February 10, 2023 · 5 minute read

Mathematics

Statistics

Calculus is widely considered an intimidating subject that you shouldn’t take if you are not a maths person. At first, calculus can appear quite intimidating and abstract. But, this is greatly based on the way it is presented. For most high school students, how you first come in contact with calculus makes or breaks how you perceive it. And this ties in with the latter point about needing to be a ‘maths person’. In this article, I aim to give a short introduction to calculus specifically, why it is important to physics(and generally to all scientific disciplines), and how it started. Lastly, I will try to demystify the two core concepts that you need to understand it. 

Why is calculus important to physics and the sciences?

It would be an understatement to say that calculus is key to understanding the sciences. First of all, calculus lets us model change(e.g. Change of position, change of state, change of direction etc.) in a standardised way which can be taught and applied in any circumstance. That is to say that, if one scientist models a system under specific conditions and mathematically, through calculus, derives a model for that system then any other scientist can use it and it can be taught in a science class. Secondly, the core of calculus is intuitive enough that physical phenomena can be interpreted by any student after having learnt it. Specifically, after having learnt calculus you gain the ability to interpret all sorts of physical phenomena using it, and can successfully model a lot of classical physics phenomena. Finally, while calculus is most important to understanding physics, it applies to all sciences. Whenever you hear the phrases ‘the rate by which something changes’ or ‘how quickly something will happen’ or ‘how can we optimise a process’ you can be sure that calculus is implied in some way.

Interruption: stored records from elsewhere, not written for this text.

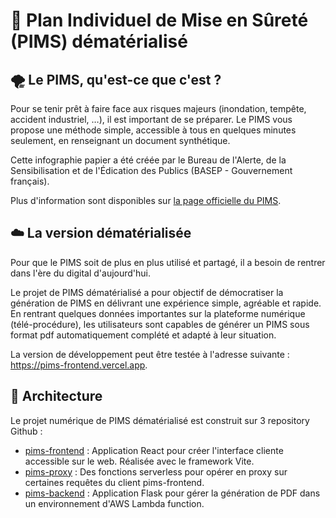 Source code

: # :rocket: Plan Individuel de Mise en Sûreté (PIMS) dématérialisé

## :tornado: Le PIMS, qu'est-ce que c'est ?

Pour se tenir prêt à faire face aux risques majeurs (inondation, tempête, accident industriel, …), il est important de se préparer. Le PIMS vous propose une méthode simple, accessible à tous en quelques minutes seulement, en renseignant un document synthétique.

Cette infographie papier a été créée par le Bureau de l'Alerte, de la Sensibilisation et de l'Édication des Publics (BASEP - Gouvernement français).

Plus d'information sont disponibles sur [la page officielle du PIMS](https://mobile.interieur.gouv.fr/Le-ministere/Securite-civile/Nos-missions/La-protection-des-personnes-des-biens-et-de-l-environnement/Le-plan-individuel-de-mise-en-surete-PIMS).

## :cloud: La version dématérialisée

Pour que le PIMS soit de plus en plus utilisé et partagé, il a besoin de rentrer dans l'ère du digital d'aujourd'hui.

Le projet de PIMS dématérialisé a pour objectif de démocratiser la génération de PIMS en délivrant une expérience simple, agréable et rapide. En rentrant quelques données importantes sur la plateforme numérique (télé-procédure), les utilisateurs sont capables de générer un PIMS sous format pdf automatiquement complété et adapté à leur situation.

La version de développement peut être testée à l'adresse suivante : <https://pims-frontend.vercel.app>.

## :japanese_castle: Architecture

Le projet numérique de PIMS dématérialisé est construit sur 3 repository Github :

- [pims-frontend](https://github.com/pims-online/pims-frontend) : Application React pour créer l'interface cliente accessible sur le web. Réalisée avec le framework Vite.
- [pims-proxy](https://github.com/pims-online/pims-proxy) : Des fonctions serverless pour opérer en proxy sur certaines requêtes du client pims-frontend.
- [pims-backend](https://github.com/pims-online/pims-backend) : Application Flask pour gérer la génération de PDF dans un environnement d'AWS Lambda function.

Some notable examples of where you can find applications of calculus just to name a few are the motion of bodies, oscillations, chemical reaction rates and blood-flow mechanics.

A brief history of calculus

Calculus was first written down in a systematic way by Sir Issac Newton. There are many examples of how areas of calculus were invented way before Newton but none of them were as complete and as similar to modern-day calculus. The reason that prompted Newton’s discovery was his research into the motion of celestial bodies and his understanding of how gravity works. To do this he worked with a mathematical quantity that he called a fluxion which was basically an infinitesimally small change in a quantity(e.g. position, speed). With this tool and some basic geometry, he was able to interpret and express mathematically how gravity works and how objects move.

The Core Concepts in Calculus

The two core calculus concepts are the derivative and the integral. The shortest explanation that I can give you about what these two concepts are is that a derivative is a slope(in physics speed is a derivative of position) and that an integral is an area under a curve(in physics the integral of speed is position). 

Specifically, the derivative is a way of expressing the rate of change of a quantity relative to another. So, if two quantities are related when you change one quantity the other changes as well. But by how much? That is where the derivative comes into play. Let’s take a practical example. An object moving in a straight line has its position changing as time goes by. So at t = 1, it is at x = 1 and at t = 2 it is at x = 3. Because time is continuous, you can infinitely subdivide a second into 0.1 seconds 0.01 seconds and so on. Therefore, there can’t only be one value of how big that change is, but several values one for each specific value of t in this instance. So, in summary, the derivative is a measure of how much the related quantity changes for each value of the parameter quantity. In physics, this is called instantaneous speed and in chemistry, you have instantaneous reaction speeds. This instantaneous rate of change is very useful because it lets the scientist know how much the quantities change per instant of time. 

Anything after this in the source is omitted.